Environmental justice is “the fair treatment and meaningful involvement of all people regardless of race, color, national origin, or income with respect to the development, implementation, and enforcement of environmental laws, regulations, and policies. It will be achieved when everyone enjoys the same degree of protection and equal access to the decision-making process to have a healthy environment in which to live, learn, and work.”
USDA was one of the first federal agencies identified in the 1994 Executive Order on Environmental Justice (EJ) from former President Bill Clinton due to the broad sweep of the department’s agencies with respect to the environment. The department developed an EJ Strategic Plan and promulgated a Departmental EJ Regulation in 1997.
In 2010, the Environmental Justice Interagency Working group, led by the Council on Environmental Quality and the U.S. Environmental Protection Agency, held its first meeting in more than a decade. Shortly afterwards, then-USDA Under Secretary Harris Sherman convened a meeting of key leadership from across every USDA mission area to set up a working group to review and revise the department’s approach to reflect contemporary issues and opportunities.

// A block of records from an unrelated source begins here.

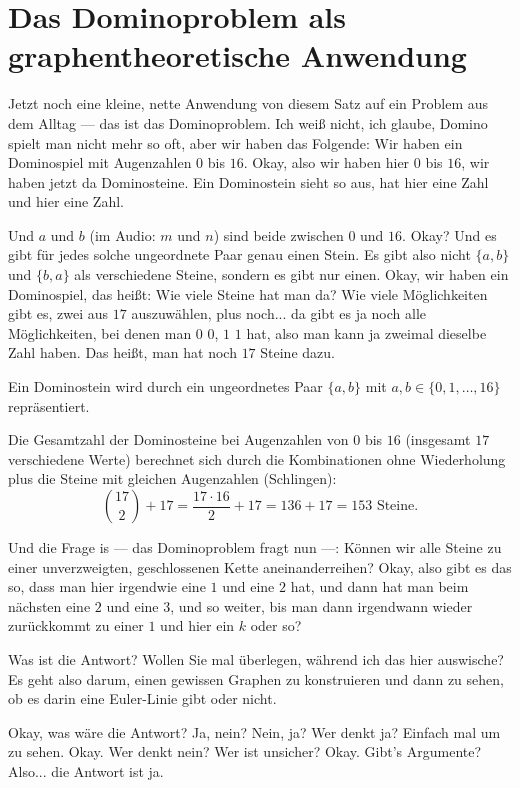 \section{Das Dominoproblem als graphentheoretische Anwendung}

\begin{spoken-clean}[00:17:28 - 00:19:30]
Jetzt noch eine kleine, nette Anwendung von diesem Satz auf ein Problem aus dem Alltag --- das ist das Dominoproblem. Ich weiß nicht, ich glaube, Domino spielt man nicht mehr so oft, aber wir haben das Folgende: Wir haben ein Dominospiel mit Augenzahlen $0$ bis $16$. Okay, also wir haben hier $0$ bis $16$, wir haben jetzt da Dominosteine. Ein Dominostein sieht so aus, hat hier eine Zahl und hier eine Zahl. 

Und $a$ und $b$ (im Audio: $m$ und $n$) sind beide zwischen $0$ und $16$. Okay? Und es gibt für jedes solche ungeordnete Paar genau einen Stein. Es gibt also nicht $\{a, b\}$ und $\{b, a\}$ als verschiedene Steine, sondern es gibt nur einen. Okay, wir haben ein Dominospiel, das heißt: Wie viele Steine hat man da? Wie viele Möglichkeiten gibt es, zwei aus $17$ auszuwählen, plus noch... da gibt es ja noch alle Möglichkeiten, bei denen man $0$ $0$, $1$ $1$ hat, also man kann ja zweimal dieselbe Zahl haben. Das heißt, man hat noch $17$ Steine dazu.
\end{spoken-clean}

\begin{math-stroke}
Ein Dominostein wird durch ein ungeordnetes Paar $\{a, b\}$ mit $a, b \in \{0, 1, \dots, 16\}$ repräsentiert.
\par\vspace{1ex}\noindent
Die Gesamtzahl der Dominosteine bei Augenzahlen von $0$ bis $16$ (insgesamt $17$ verschiedene Werte) berechnet sich durch die Kombinationen ohne Wiederholung plus die Steine mit gleichen Augenzahlen (Schlingen):
\[
\binom{17}{2} + 17 = \frac{17 \cdot 16}{2} + 17 = 136 + 17 = 153 \text{ Steine}.
\]
\end{math-stroke}

\begin{spoken-clean}[00:19:30 - 00:20:50]
Und die Frage is --- das Dominoproblem fragt nun ---: Können wir alle Steine zu einer unverzweigten, geschlossenen Kette aneinanderreihen?  Okay, also gibt es das so, dass man hier irgendwie eine $1$ und eine $2$ hat, und dann hat man beim nächsten eine $2$ und eine $3$, und so weiter, bis man dann irgendwann wieder zurückkommt zu einer $1$ und hier ein $k$ oder so? 

Was ist die Antwort? Wollen Sie mal überlegen, während ich das hier auswische?  Es geht also darum, einen gewissen Graphen zu konstruieren und dann zu sehen, ob es darin eine Euler-Linie gibt oder nicht.

Okay, was wäre die Antwort? Ja, nein? Nein, ja? Wer denkt ja? Einfach mal um zu sehen. Okay. Wer denkt nein? Wer ist unsicher? Okay. Gibt's Argumente? Also... die Antwort ist ja. 
\end{spoken-clean}

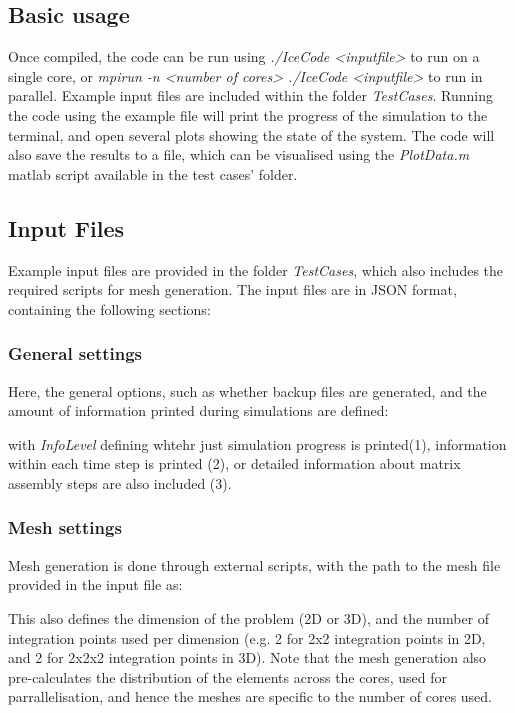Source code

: \documentclass[3p]{elsarticle} %
\let\oldtodo\todo
\renewcommand{\todo}[1]{\oldtodo[inline]{#1}}
\newcommand{\CodeSnipU}[4]{}
\begin{document}
\subsection{Basic usage}
\label{sec:usage}
Once compiled, the code can be run using \textit{./IceCode <inputfile>} to run on a single core, or \textit{mpirun -n <number of cores> ./IceCode <inputfile>} to run in parallel. Example input files are included within the folder \textit{TestCases}. Running the code using the example file will print the progress of the simulation to the terminal, and open several plots showing the state of the system. The code will also save the results to a file, which can be visualised using the \textit{PlotData.m} matlab script available in the test cases' folder. 

\begin{figure}
	\centering
	\caption{\todo{caption}}
	\label{fig:Results}
\end{figure}

\subsection{Input Files}
Example input files are provided in the folder \textit{TestCases}, which also includes the required scripts for mesh generation. The input files are in JSON format, containing the following sections:

\subsubsection{General settings}
Here, the general options, such as whether backup files are generated, and the amount of information printed during simulations are defined:
\CodeSnipU{TestCases/TriAxialCompression/TriAxial.json}{2}{10}{TestCases/TriAxialCompression/TriAxial.json} 
with \textit{InfoLevel} defining whtehr just simulation progress is printed(1), information within each time step is printed (2), or detailed information about matrix assembly steps are also included (3).

\subsubsection{Mesh settings}
Mesh generation is done through external scripts, with the path to the mesh file provided in the input file as:
\CodeSnipU{TestCases/TriAxialCompression/TriAxial.json}{11}{15}{TestCases/TriAxialCompression/TriAxial.json} 
This also defines the dimension of the problem (2D or 3D), and the number of integration points used per dimension (e.g. 2 for 2x2 integration points in 2D, and 2 for 2x2x2 integration points in 3D). Note that the mesh generation also pre-calculates the distribution of the elements across the cores, used for parrallelisation, and hence the meshes are specific to the number of cores used.
\end{document}
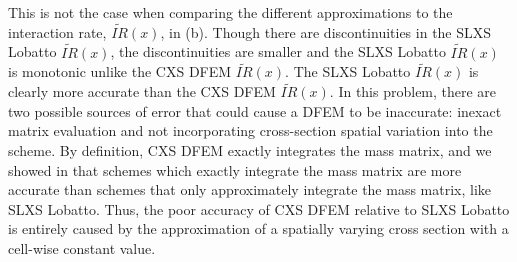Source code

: This is not the case when comparing the different approximations to the interaction rate, $\widetilde{IR}(x)$, in (b).  
Though there are discontinuities in the SLXS Lobatto $\widetilde{IR}(x)$, the discontinuities are smaller and the SLXS Lobatto $\widetilde{IR}(x)$ is monotonic unlike the CXS DFEM $\widetilde{IR}(x)$.   
The SLXS Lobatto $\widetilde{IR}(x)$ is clearly more accurate than the CXS DFEM $\widetilde{IR}(x)$.
%
%
In this problem, there are two possible sources of error that could cause a DFEM to be inaccurate: inexact matrix evaluation and not incorporating cross-section spatial variation into the scheme.
By definition, CXS DFEM exactly integrates the mass matrix, and we showed in \cite{part_1_paper} that schemes which exactly integrate the mass matrix are more accurate than schemes that only approximately integrate the mass matrix, like SLXS Lobatto.
Thus, the poor accuracy of CXS DFEM relative to SLXS Lobatto is entirely caused by the approximation of a spatially varying cross section with a cell-wise constant value.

Today, environmental justice at USDA refers to meeting the needs of underserved communities by reducing disparate environmental burdens, removing barriers to participation in decision making, and increasing access to environmental benefits that help make all communities safe, vibrant and healthy places to live and work. USDA’s overall goal is not only to institutionalize environmental justice principles but to continuously make a positive difference in the lives of American people.

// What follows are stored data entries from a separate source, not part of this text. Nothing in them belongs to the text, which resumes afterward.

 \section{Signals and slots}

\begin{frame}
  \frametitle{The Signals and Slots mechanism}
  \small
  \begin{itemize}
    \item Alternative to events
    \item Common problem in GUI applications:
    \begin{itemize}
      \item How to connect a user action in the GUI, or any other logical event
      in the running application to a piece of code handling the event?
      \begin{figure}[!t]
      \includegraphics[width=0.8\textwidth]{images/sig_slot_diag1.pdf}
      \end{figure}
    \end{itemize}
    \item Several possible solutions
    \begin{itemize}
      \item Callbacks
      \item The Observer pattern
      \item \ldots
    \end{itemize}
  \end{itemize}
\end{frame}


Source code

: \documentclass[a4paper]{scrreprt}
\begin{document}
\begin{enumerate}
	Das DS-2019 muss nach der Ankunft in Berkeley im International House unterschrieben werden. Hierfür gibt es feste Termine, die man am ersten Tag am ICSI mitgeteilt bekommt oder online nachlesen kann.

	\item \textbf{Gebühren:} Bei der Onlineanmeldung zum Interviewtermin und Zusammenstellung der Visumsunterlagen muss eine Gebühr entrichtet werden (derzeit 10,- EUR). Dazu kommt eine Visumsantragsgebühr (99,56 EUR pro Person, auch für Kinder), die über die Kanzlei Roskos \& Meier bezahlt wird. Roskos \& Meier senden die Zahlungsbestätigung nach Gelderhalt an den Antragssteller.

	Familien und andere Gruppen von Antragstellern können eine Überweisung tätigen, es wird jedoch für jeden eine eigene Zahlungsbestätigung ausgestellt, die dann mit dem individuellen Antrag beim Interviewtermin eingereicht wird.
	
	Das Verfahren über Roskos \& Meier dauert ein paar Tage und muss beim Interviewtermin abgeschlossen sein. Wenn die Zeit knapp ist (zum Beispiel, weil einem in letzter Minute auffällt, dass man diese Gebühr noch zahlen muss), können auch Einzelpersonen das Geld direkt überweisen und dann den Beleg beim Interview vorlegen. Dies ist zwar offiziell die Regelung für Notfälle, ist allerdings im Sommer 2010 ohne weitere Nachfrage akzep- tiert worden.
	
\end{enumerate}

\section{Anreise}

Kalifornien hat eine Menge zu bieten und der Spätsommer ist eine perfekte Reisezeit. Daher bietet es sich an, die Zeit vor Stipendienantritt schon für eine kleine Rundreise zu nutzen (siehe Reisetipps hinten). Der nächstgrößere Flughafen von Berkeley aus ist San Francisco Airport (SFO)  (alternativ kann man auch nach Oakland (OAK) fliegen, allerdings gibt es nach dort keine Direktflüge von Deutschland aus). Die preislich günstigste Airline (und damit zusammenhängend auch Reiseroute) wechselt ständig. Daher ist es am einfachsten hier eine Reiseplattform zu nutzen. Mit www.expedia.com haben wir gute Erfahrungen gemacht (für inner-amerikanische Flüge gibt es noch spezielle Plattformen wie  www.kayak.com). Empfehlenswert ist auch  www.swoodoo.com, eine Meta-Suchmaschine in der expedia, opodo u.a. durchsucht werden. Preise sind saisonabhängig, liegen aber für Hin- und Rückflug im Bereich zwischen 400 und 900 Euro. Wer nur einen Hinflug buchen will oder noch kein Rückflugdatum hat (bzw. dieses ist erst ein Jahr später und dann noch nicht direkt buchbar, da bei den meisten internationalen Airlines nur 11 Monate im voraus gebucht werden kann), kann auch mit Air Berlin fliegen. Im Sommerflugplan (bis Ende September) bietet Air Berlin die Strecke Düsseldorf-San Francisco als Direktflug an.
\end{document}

This year I will lead USDA’s EJ Working Group and will shortly reconvene it. I would very much like USDA’s agencies to focus our efforts on finding opportunities for intra-departmental coordination and collaboration. I am proud of the EJ efforts made at USDA under Secretary Tom Vilsack and former Under Secretary Sherman. While the department’s effort is good, I am even more proud of the EJ efforts by the U.S. Forest Service. They’ve made great strides, completing training guides and holding training meetings. Also, the Forest Service is launching its first (internal) EJ website to share best practices, lessons learned, and educational resources with employees across the nation.

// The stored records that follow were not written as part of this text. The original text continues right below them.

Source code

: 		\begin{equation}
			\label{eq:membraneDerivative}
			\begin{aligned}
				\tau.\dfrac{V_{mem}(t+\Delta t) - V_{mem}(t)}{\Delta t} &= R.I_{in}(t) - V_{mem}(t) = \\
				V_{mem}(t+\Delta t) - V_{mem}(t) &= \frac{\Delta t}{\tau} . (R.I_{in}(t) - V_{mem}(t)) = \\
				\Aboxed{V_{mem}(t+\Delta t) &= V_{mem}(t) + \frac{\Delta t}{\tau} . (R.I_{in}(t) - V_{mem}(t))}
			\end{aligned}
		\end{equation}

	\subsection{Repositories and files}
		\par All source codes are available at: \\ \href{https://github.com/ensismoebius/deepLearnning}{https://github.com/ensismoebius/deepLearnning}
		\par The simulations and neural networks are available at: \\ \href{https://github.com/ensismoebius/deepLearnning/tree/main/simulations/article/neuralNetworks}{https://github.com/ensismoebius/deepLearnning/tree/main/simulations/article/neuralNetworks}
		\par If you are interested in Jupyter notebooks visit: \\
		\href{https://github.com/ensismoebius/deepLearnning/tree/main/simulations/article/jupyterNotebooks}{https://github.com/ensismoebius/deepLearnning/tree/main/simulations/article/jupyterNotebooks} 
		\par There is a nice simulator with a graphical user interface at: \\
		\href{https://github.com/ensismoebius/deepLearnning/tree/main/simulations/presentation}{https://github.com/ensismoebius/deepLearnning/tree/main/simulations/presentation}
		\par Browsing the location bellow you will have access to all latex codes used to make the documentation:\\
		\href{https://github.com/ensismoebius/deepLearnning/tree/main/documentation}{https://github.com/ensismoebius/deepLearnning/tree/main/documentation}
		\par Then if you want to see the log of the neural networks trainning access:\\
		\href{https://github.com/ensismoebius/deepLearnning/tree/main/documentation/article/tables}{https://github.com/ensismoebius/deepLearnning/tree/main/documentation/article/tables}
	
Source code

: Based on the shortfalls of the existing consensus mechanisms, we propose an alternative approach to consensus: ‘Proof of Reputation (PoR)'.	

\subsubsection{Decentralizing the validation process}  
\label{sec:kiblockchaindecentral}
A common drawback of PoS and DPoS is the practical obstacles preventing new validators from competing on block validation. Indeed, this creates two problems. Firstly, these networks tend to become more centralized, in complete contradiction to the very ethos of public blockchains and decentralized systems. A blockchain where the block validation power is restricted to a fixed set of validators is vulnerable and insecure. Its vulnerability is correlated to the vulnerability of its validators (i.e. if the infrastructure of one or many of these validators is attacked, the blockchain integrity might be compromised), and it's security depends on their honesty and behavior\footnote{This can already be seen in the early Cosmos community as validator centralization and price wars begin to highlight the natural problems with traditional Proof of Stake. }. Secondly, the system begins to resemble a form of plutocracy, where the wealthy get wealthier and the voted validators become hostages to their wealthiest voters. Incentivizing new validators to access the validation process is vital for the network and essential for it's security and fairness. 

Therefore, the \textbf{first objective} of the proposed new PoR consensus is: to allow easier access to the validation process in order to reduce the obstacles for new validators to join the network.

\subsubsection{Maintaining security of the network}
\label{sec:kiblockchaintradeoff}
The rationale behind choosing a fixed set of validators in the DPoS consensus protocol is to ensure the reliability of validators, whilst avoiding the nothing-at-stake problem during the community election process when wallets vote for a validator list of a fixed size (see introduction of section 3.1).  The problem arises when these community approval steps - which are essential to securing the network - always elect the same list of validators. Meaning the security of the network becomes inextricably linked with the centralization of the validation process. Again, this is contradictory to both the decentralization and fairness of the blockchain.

Showcase projects have been identified to demonstrate exemplary Forest Service projects that benefit EJ populations. The intent is to do a better job at capturing the EJ activities that have been established and underway for years and highlight the strengths of those projects and the benefits they provide to communities. An example of that, which will be on the website, is the Urban Tree Canopy Assessment. That is a decision tool so they can plan and manage their urban forest by monitoring current tree canopy closure and developing solutions to increase the forest health of their community.
The Forest Service and USDA as a whole will continue to become a fully inclusive organization: an agency where everyone is welcome, respected, and has equal opportunity to contribute and succeed; an agency that reflects America. This is essential if it is going to serve our diverse communities and compete for the best and brightest candidates in the job market. If its programs are going to serve all American’s equally, fairly, and well.